→ Exercise brief
Which lines mention "Implement"? Show each one from the listing.

→ Data for processing
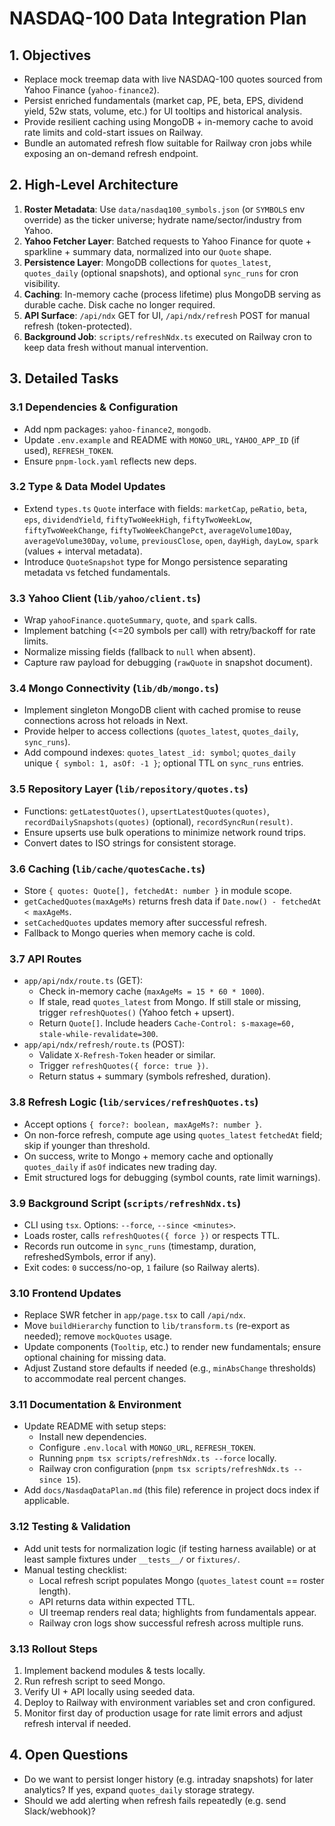 # NASDAQ-100 Data Integration Plan

## 1. Objectives
- Replace mock treemap data with live NASDAQ-100 quotes sourced from Yahoo Finance (`yahoo-finance2`).
- Persist enriched fundamentals (market cap, PE, beta, EPS, dividend yield, 52w stats, volume, etc.) for UI tooltips and historical analysis.
- Provide resilient caching using MongoDB + in-memory cache to avoid rate limits and cold-start issues on Railway.
- Bundle an automated refresh flow suitable for Railway cron jobs while exposing an on-demand refresh endpoint.

## 2. High-Level Architecture
1. **Roster Metadata**: Use `data/nasdaq100_symbols.json` (or `SYMBOLS` env override) as the ticker universe; hydrate name/sector/industry from Yahoo.
2. **Yahoo Fetcher Layer**: Batched requests to Yahoo Finance for quote + sparkline + summary data, normalized into our `Quote` shape.
3. **Persistence Layer**: MongoDB collections for `quotes_latest`, `quotes_daily` (optional snapshots), and optional `sync_runs` for cron visibility.
4. **Caching**: In-memory cache (process lifetime) plus MongoDB serving as durable cache. Disk cache no longer required.
5. **API Surface**: `/api/ndx` GET for UI, `/api/ndx/refresh` POST for manual refresh (token-protected).
6. **Background Job**: `scripts/refreshNdx.ts` executed on Railway cron to keep data fresh without manual intervention.

## 3. Detailed Tasks

### 3.1 Dependencies & Configuration
- Add npm packages: `yahoo-finance2`, `mongodb`.
- Update `.env.example` and README with `MONGO_URL`, `YAHOO_APP_ID` (if used), `REFRESH_TOKEN`.
- Ensure `pnpm-lock.yaml` reflects new deps.

### 3.2 Type & Data Model Updates
- Extend `types.ts` `Quote` interface with fields: `marketCap`, `peRatio`, `beta`, `eps`, `dividendYield`, `fiftyTwoWeekHigh`, `fiftyTwoWeekLow`, `fiftyTwoWeekChange`, `fiftyTwoWeekChangePct`, `averageVolume10Day`, `averageVolume30Day`, `volume`, `previousClose`, `open`, `dayHigh`, `dayLow`, `spark` (values + interval metadata).
- Introduce `QuoteSnapshot` type for Mongo persistence separating metadata vs fetched fundamentals.

### 3.3 Yahoo Client (`lib/yahoo/client.ts`)
- Wrap `yahooFinance.quoteSummary`, `quote`, and `spark` calls.
- Implement batching (<=20 symbols per call) with retry/backoff for rate limits.
- Normalize missing fields (fallback to `null` when absent).
- Capture raw payload for debugging (`rawQuote` in snapshot document).

### 3.4 Mongo Connectivity (`lib/db/mongo.ts`)
- Implement singleton MongoDB client with cached promise to reuse connections across hot reloads in Next.
- Provide helper to access collections (`quotes_latest`, `quotes_daily`, `sync_runs`).
- Add compound indexes: `quotes_latest` `_id: symbol`; `quotes_daily` unique `{ symbol: 1, asOf: -1 }`; optional TTL on `sync_runs` entries.

### 3.5 Repository Layer (`lib/repository/quotes.ts`)
- Functions: `getLatestQuotes()`, `upsertLatestQuotes(quotes)`, `recordDailySnapshots(quotes)` (optional), `recordSyncRun(result)`.
- Ensure upserts use bulk operations to minimize network round trips.
- Convert dates to ISO strings for consistent storage.

### 3.6 Caching (`lib/cache/quotesCache.ts`)
- Store `{ quotes: Quote[], fetchedAt: number }` in module scope.
- `getCachedQuotes(maxAgeMs)` returns fresh data if `Date.now() - fetchedAt < maxAgeMs`.
- `setCachedQuotes` updates memory after successful refresh.
- Fallback to Mongo queries when memory cache is cold.

### 3.7 API Routes
- `app/api/ndx/route.ts` (GET):
  - Check in-memory cache (`maxAgeMs = 15 * 60 * 1000`).
  - If stale, read `quotes_latest` from Mongo. If still stale or missing, trigger `refreshQuotes()` (Yahoo fetch + upsert).
  - Return `Quote[]`. Include headers `Cache-Control: s-maxage=60, stale-while-revalidate=300`.
- `app/api/ndx/refresh/route.ts` (POST):
  - Validate `X-Refresh-Token` header or similar.
  - Trigger `refreshQuotes({ force: true })`.
  - Return status + summary (symbols refreshed, duration).

### 3.8 Refresh Logic (`lib/services/refreshQuotes.ts`)
- Accept options `{ force?: boolean, maxAgeMs?: number }`.
- On non-force refresh, compute age using `quotes_latest` `fetchedAt` field; skip if younger than threshold.
- On success, write to Mongo + memory cache and optionally `quotes_daily` if `asOf` indicates new trading day.
- Emit structured logs for debugging (symbol counts, rate limit warnings).

### 3.9 Background Script (`scripts/refreshNdx.ts`)
- CLI using `tsx`. Options: `--force`, `--since <minutes>`.
- Loads roster, calls `refreshQuotes({ force })` or respects TTL.
- Records run outcome in `sync_runs` (timestamp, duration, refreshedSymbols, error if any).
- Exit codes: `0` success/no-op, `1` failure (so Railway alerts).

### 3.10 Frontend Updates
- Replace SWR fetcher in `app/page.tsx` to call `/api/ndx`.
- Move `buildHierarchy` function to `lib/transform.ts` (re-export as needed); remove `mockQuotes` usage.
- Update components (`Tooltip`, etc.) to render new fundamentals; ensure optional chaining for missing data.
- Adjust Zustand store defaults if needed (e.g., `minAbsChange` thresholds) to accommodate real percent changes.

### 3.11 Documentation & Environment
- Update README with setup steps:
  - Install new dependencies.
  - Configure `.env.local` with `MONGO_URL`, `REFRESH_TOKEN`.
  - Running `pnpm tsx scripts/refreshNdx.ts --force` locally.
  - Railway cron configuration (`pnpm tsx scripts/refreshNdx.ts --since 15`).
- Add `docs/NasdaqDataPlan.md` (this file) reference in project docs index if applicable.

### 3.12 Testing & Validation
- Add unit tests for normalization logic (if testing harness available) or at least sample fixtures under `__tests__/` or `fixtures/`.
- Manual testing checklist:
  - Local refresh script populates Mongo (`quotes_latest` count == roster length).
  - API returns data within expected TTL.
  - UI treemap renders real data; highlights from fundamentals appear.
  - Railway cron logs show successful refresh across multiple runs.

### 3.13 Rollout Steps
1. Implement backend modules & tests locally.
2. Run refresh script to seed Mongo.
3. Verify UI + API locally using seeded data.
4. Deploy to Railway with environment variables set and cron configured.
5. Monitor first day of production usage for rate limit errors and adjust refresh interval if needed.

## 4. Open Questions
- Do we want to persist longer history (e.g. intraday snapshots) for later analytics? If yes, expand `quotes_daily` storage strategy.
- Should we add alerting when refresh fails repeatedly (e.g. send Slack/webhook)?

→ Task result
- Implement batching (<=20 symbols per call) with retry/backoff for rate limits.
- Implement singleton MongoDB client with cached promise to reuse connections across hot reloads in Next.
1. Implement backend modules & tests locally.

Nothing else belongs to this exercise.